Where a line below includes the word "GitHub", copy that line.
━━━ Working data ━━━
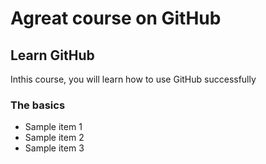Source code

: # Agreat course on GitHub

## Learn GitHub
Inthis course, you will learn how to use GitHub successfully

### The basics
- Sample item 1
- Sample item 2
- Sample item 3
━━━
- [Response to the task]:
: # Agreat course on GitHub
## Learn GitHub
Inthis course, you will learn how to use GitHub successfully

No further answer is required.